Canada 2017·Updated

This retiree is painting the story of the Chinese workers who died building Canada's railways

'I should admit that I was shocked… and I was much moved.'

'I should admit that I was shocked… and I was much moved.

Linglei Lu in his Toronto studio (Linglei Lu)

Like many amateur painters, Linglei Lu is more accustomed to family portraits than historical epics. But when the retired computer engineer started delving into the history of the Chinese immigrants who came to Canada before him, he discovered a dark part of Canada's past. He is now bringing those stories to life in his latest paintings.

It was earlier this year when Lu started noticing CBC (and others) talking about the upcoming 150th anniversary of Canadian Confederation.

"I kept thinking, as Chinese immigrants, we should also be actively involved and make our own contribution," Lu says. "So I got this idea: use oil painting to capture this great historical moment, to cherish the memory of our ancestors and to celebrate the 150th anniversary of Confederation at same time."

"From Sea to Sea: Great Iron Road," oil on canvas by Linglei Lu shows Canada's railway track being laid in the Rocky Mountains (Linglei Lu)

When Lu immigrated to Canada five years ago, he began to dig into the history of his new country. He was staggered to discover the number of Chinese workers who had died working on the Canadian Pacific Railway through B.C.'s mountains, where thousands laboured for less pay than white workers and were often tasked with the most dangerous work.

It is estimated that three Chinese workers died for every mile of track they laid. I should admit that I was shocked… and I was much moved.- Linglei Lu

The story is a dark and, for many, oft-forgotten part of our country's history. "It is estimated that three Chinese workers died for every mile of track they laid. I should admit that I was shocked… and I was much moved." Estimates on the death toll in fact vary, and some historians place the number even higher.

Chinese immigrants not welcome after railway completed

25 years ago
Duration 5:49
The Chinese were instrumental in building Canada's railway, but were no longer welcome after it was done.

As he learned more of the story, images started to appear in Lu's mind — "the founding fathers were talking, fighting, planning for Canada today." These images were the seeds of his new paintings, and when we asked Canada, "What's your story?" he shared his paintings with us.

Lu retired from computer engineering in China in 2010 after a 27-year career. Before that, during the time of the Cultural Revolution, he worked as a miner. He took up painting as he approached retirement, and taught himself using online how-to videos. Until this project, he had only painted portraits of his family, especially his three young grandkids.

"So first time to draw such a major history painting, it's difficult as can be imagined. I begin to collect the information, pictures, video online. After six months of hard work, I finally completed the two paintings."
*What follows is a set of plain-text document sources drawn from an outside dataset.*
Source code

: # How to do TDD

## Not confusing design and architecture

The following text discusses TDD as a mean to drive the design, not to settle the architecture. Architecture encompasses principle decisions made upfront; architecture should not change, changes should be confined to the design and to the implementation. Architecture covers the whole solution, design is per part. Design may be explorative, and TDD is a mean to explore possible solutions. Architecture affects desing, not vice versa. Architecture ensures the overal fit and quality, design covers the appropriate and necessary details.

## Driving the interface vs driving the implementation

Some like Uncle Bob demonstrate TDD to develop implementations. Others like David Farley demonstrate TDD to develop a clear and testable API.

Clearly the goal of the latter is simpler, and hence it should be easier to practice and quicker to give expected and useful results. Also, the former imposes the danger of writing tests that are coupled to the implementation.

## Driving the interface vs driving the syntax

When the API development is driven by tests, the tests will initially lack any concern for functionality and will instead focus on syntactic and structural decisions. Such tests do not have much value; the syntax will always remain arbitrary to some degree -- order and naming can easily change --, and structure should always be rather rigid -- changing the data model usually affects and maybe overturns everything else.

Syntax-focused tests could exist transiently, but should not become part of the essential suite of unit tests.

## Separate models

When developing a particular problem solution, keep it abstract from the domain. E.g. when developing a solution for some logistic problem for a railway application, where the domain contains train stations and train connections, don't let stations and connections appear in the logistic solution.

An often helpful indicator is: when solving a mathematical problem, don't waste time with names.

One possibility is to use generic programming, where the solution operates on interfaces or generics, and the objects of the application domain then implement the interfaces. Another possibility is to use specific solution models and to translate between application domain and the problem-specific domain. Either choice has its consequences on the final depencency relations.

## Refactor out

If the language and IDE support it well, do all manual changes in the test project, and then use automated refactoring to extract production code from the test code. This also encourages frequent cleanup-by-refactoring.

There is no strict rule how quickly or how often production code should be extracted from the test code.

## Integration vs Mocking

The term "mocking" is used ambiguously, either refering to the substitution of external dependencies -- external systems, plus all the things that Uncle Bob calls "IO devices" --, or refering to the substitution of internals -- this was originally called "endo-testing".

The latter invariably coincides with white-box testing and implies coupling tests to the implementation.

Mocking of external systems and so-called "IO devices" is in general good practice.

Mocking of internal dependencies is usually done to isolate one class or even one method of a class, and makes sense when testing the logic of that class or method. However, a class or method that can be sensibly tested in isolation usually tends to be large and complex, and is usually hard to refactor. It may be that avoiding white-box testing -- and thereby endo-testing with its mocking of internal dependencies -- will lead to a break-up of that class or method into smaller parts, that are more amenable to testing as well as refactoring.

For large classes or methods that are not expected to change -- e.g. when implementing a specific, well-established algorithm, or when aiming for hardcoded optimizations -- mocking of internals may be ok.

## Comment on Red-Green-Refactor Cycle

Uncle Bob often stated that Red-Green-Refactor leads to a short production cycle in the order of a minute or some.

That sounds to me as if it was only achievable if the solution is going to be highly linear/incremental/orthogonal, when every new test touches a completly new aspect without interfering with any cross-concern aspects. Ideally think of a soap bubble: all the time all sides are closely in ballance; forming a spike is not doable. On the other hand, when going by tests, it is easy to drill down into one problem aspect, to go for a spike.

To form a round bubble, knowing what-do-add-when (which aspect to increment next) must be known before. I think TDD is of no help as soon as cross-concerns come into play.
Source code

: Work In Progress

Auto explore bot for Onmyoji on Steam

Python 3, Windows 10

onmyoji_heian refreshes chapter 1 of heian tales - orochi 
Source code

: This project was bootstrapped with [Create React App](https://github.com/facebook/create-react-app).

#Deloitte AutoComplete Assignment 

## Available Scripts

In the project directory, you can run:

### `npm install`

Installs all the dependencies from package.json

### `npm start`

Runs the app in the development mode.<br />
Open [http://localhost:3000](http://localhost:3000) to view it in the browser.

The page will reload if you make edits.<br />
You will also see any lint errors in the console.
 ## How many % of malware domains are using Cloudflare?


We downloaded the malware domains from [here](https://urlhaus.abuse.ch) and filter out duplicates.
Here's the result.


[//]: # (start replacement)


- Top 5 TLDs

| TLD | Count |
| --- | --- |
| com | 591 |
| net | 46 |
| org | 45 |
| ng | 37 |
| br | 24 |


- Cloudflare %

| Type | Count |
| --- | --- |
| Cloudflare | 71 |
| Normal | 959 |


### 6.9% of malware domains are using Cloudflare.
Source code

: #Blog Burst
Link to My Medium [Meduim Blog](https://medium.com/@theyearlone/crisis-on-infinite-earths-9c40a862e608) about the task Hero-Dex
"From Sea to Sea: Great Dream," oil on canvas by Linglei Lu depicts Canada's founding fathers. (Linglei Lu)

The months of hard worked paid off — Lu shared the two paintings with his local MP and now Great Iron Road is on display in the Toronto office of MP Ali Ehsassi and Great Dream is on its way to Ottawa as a gift to Prime Minister Trudeau. Lu has plans to continue to tell the story of the Chinese workers who helped build Canada's railway in what will become a series of five or six paintings titled From Sea to Sea.

The detailed depictions take time, and right now he and his wife are pretty busy as grandparents, helping their daughter with her four-year-old twins and seven-month-old baby. But what are the future plans for the paintings?

"I may need more than one year to complete other works — any time for me, take care of three children is first, my oil painting is second — [but] through this work, I hope my retirement life will be meaningful."

Update May 17, 2017:

Lu has continued to work on these paintings, fuelled by his personal goal to complete the series in time for Canada Day, and he shared the final works with us. 

Following the first two paintings that depicted the founding father's "great dream" of a Trans-Canada highway and workers from various country laying the "great iron road," the final four in the series illustrate the work of the Chinese labourers specifically, as they toiled to lay 500 kilometres of track between Port Moody and Eagle Pass, B.C.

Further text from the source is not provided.